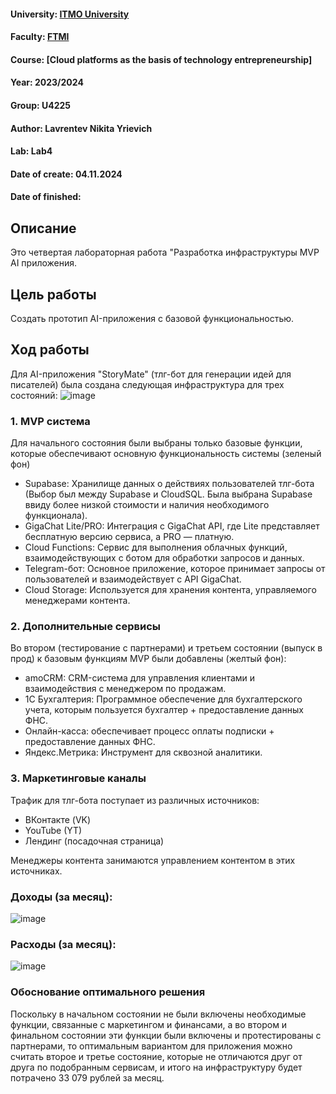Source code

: #### University: [ITMO University](https://itmo.ru/ru/)
#### Faculty: [FTMI](https://ftmi.itmo.ru/)
#### Course: [Cloud platforms as the basis of technology entrepreneurship]
#### Year: 2023/2024
#### Group: U4225
#### Author: Lavrentev Nikita Yrievich
#### Lab: Lab4
#### Date of create: 04.11.2024
#### Date of finished: 

## Описание
Это четвертая лабораторная работа "Разработка инфраструктуры MVP AI приложения.

## Цель работы
Создать прототип AI-приложения с базовой функциональностью.

## Ход работы

Для AI-приложения "StoryMate" (тлг-бот для генерации идей для писателей) была создана следующая инфраструктура для трех состояний:
![image](https://github.com/user-attachments/assets/98b3f602-f930-47b2-a457-bf2f79d4b93b)

### 1. MVP система 
Для начального состояния были выбраны только базовые функции, которые обеспечивают основную функциональность системы (зеленый фон)
- Supabase: Хранилище данных о действиях пользователей тлг-бота (Выбор был между Supabase и CloudSQL. Была выбрана Supabase ввиду более низкой стоимости и наличия необходимого функционала).
- GigaChat Lite/PRO: Интеграция с GigaChat API, где Lite представляет бесплатную версию сервиса, а PRO — платную.
- Cloud Functions: Сервис для выполнения облачных функций, взаимодействующих с ботом для обработки запросов и данных.
- Telegram-бот: Основное приложение, которое принимает запросы от пользователей и взаимодействует с API GigaChat.
- Cloud Storage: Используется для хранения контента, управляемого менеджерами контента.

### 2. Дополнительные сервисы
Во втором (тестирование с партнерами) и третьем состоянии (выпуск в прод) к базовым функциям MVP были добавлены (желтый фон):
- amoCRM: CRM-система для управления клиентами и взаимодействия с менеджером по продажам.
- 1С Бухгалтерия: Программное обеспечение для бухгалтерского учета, которым пользуется бухгалтер + предоставление данных ФНС.
- Онлайн-касса: обеспечивает процесс оплаты подписки + предоставление данных ФНС.
- Яндекс.Метрика: Инструмент для сквозной аналитики.

### 3. Маркетинговые каналы
Трафик для тлг-бота поступает из различных источников:
  - ВКонтакте (VK)
  - YouTube (YT)
  - Лендинг (посадочная страница)

Менеджеры контента занимаются управлением контентом в этих источниках.


### Доходы (за месяц): 

![image](https://github.com/user-attachments/assets/b5e46e77-6506-4c3c-9c48-ff08c39bdf8d)

### Расходы (за месяц):

![image](https://github.com/user-attachments/assets/de91ce91-9717-4d1e-9264-cd6d94c9b068)

### Обоснование оптимального решения

Поскольку в начальном состоянии не были включены необходимые функции, связанные с маркетингом и финансами, а во втором и финальном состоянии эти функции были включены и протестированы с партнерами, то оптимальным вариантом для приложения можно считать второе и третье состояние, которые не отличаются друг от друга по подобранным сервисам, и итого на инфраструктуру будет потрачено 33 079 рублей за месяц.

-.-.-

** Task objective **
Could you retype exactly the lines above, starting at the line that contains "- ВКонтакте (VK)" and ending at the line that contains "### Обоснование оптимального решения", and nothing more?

** Result for this task **
  - ВКонтакте (VK)
  - YouTube (YT)
  - Лендинг (посадочная страница)

Менеджеры контента занимаются управлением контентом в этих источниках.


### Доходы (за месяц): 

![image](https://github.com/user-attachments/assets/b5e46e77-6506-4c3c-9c48-ff08c39bdf8d)

### Расходы (за месяц):

![image](https://github.com/user-attachments/assets/de91ce91-9717-4d1e-9264-cd6d94c9b068)

### Обоснование оптимального решения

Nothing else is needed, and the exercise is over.